Once upon a time humanity was suffused by political theology—that union of beliefs about the world “above” and the world “below” that bound politics inseparably to religion. This meant in most times and places that the authority of priests, who sited the origins of their authority in the world above, decided among divergent claims about order and justice in the world below.
One result of the union described by political theology was to invest quotidian decisions about how to organize and regulate what we call today the public sphere with transcendent importance. In a mental universe in which the holy and the profane, the sacred and the ordinary, had yet to be divided, nearly every decision implicated ultimate principles. It followed that to contest priestly authority in any sphere was to cast aspersions upon its legitimacy in all spheres. That was manifestly dangerous, because the authority of the priests defined the in-group/out-group boundaries critical to both the internal and external security of the community.
Imagine hunter-gatherer groups if you like, or better, shamans and witchdoctors in early agricultural settlement some 10,000 years ago. But you can just as easily read about how the Catholic Church determined that Galileo Galilei’s heliocentrism made him a heretic. Indeed, with a little imagination and a small dash of courage, you can even assess practically all contemporary arguments from authority, whether avowedly priestly or not, in a similar manner.

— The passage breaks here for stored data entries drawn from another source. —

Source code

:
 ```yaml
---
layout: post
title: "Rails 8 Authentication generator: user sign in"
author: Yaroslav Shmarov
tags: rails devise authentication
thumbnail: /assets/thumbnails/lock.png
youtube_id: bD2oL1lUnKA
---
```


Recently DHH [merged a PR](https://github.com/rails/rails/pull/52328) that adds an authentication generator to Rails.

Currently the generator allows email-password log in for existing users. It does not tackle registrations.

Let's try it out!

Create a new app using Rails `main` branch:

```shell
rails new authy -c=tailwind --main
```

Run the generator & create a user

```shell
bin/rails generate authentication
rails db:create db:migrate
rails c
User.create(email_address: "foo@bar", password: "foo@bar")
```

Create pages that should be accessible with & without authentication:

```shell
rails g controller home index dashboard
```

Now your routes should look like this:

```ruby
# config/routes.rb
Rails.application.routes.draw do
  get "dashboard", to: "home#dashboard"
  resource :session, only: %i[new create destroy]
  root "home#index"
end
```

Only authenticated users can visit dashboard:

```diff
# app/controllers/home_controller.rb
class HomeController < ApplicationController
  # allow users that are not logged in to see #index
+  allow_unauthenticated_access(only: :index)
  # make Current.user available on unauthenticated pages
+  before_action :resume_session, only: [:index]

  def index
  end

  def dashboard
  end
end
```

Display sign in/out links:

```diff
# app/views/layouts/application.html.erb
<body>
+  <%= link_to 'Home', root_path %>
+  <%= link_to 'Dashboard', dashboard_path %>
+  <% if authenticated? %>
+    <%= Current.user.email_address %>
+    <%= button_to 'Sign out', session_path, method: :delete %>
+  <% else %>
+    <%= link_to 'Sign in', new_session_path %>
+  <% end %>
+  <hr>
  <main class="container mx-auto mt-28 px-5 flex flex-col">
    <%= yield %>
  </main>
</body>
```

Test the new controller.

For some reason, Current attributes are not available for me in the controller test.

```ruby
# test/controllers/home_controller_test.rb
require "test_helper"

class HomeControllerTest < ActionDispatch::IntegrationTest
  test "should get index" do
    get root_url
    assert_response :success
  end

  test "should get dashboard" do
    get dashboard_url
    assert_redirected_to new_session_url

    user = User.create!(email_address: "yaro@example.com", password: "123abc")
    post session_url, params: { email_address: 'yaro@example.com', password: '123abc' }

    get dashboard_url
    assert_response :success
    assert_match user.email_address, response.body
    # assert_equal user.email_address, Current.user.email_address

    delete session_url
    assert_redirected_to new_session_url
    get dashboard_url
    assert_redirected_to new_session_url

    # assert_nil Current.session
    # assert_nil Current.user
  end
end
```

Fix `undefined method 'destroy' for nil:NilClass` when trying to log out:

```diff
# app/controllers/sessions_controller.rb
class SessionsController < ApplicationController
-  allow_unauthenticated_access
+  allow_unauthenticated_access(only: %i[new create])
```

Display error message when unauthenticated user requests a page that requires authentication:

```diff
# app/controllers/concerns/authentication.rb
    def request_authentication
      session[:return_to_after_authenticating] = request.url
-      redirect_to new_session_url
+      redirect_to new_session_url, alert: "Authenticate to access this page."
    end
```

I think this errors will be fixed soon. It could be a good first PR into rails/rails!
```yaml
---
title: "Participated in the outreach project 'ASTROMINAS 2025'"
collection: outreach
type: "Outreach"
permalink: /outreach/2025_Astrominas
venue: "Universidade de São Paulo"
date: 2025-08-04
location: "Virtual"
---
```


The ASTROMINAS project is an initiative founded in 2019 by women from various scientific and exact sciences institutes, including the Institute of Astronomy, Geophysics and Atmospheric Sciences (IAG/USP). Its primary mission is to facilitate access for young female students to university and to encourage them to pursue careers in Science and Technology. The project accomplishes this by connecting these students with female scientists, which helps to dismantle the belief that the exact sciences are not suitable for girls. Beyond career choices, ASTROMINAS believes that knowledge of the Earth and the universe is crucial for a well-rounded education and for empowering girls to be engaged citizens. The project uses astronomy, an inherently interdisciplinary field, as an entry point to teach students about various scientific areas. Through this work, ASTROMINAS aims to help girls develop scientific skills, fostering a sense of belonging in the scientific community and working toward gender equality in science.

And then one day, a remarkable thing happened: Some very religious people in Europe differed over some extremely critical (to them) theological propositions. They could not solve their disputes, and their disagreements led to protracted periods of horrific violence. In the end, to make a long, bloody, and fairly well known story short, at least some societies eventually learned to carve out a space for politics separate from the ultimate claims of religion. They created the social concept of the secular, and by so doing delimited the sphere of the sacred.
From the concept of the secular there eventually arose the intellectual innovation of popular sovereignty—the idea that while the authority in the world above still governed the private lives of people in the world below, authority over the communal world below in all its public functions resided within, not outside of, that society itself.
As everyone knows (or ought to know), Hobbes endeavored to base political authority on necessity, essentially the idea that a political community needed a sovereign not by divine right, but because in its absence life would become, as he famously put it, nasty, brutish, and short. This implied that the King was not also really the head of the Anglican Church, or at any rate should not be—a very bold claim at the time, and one that led Hobbes to see the need to protect himself from accusations of heresy. It is simply impossible to understand first few chapters of Leviathan without grasping this point.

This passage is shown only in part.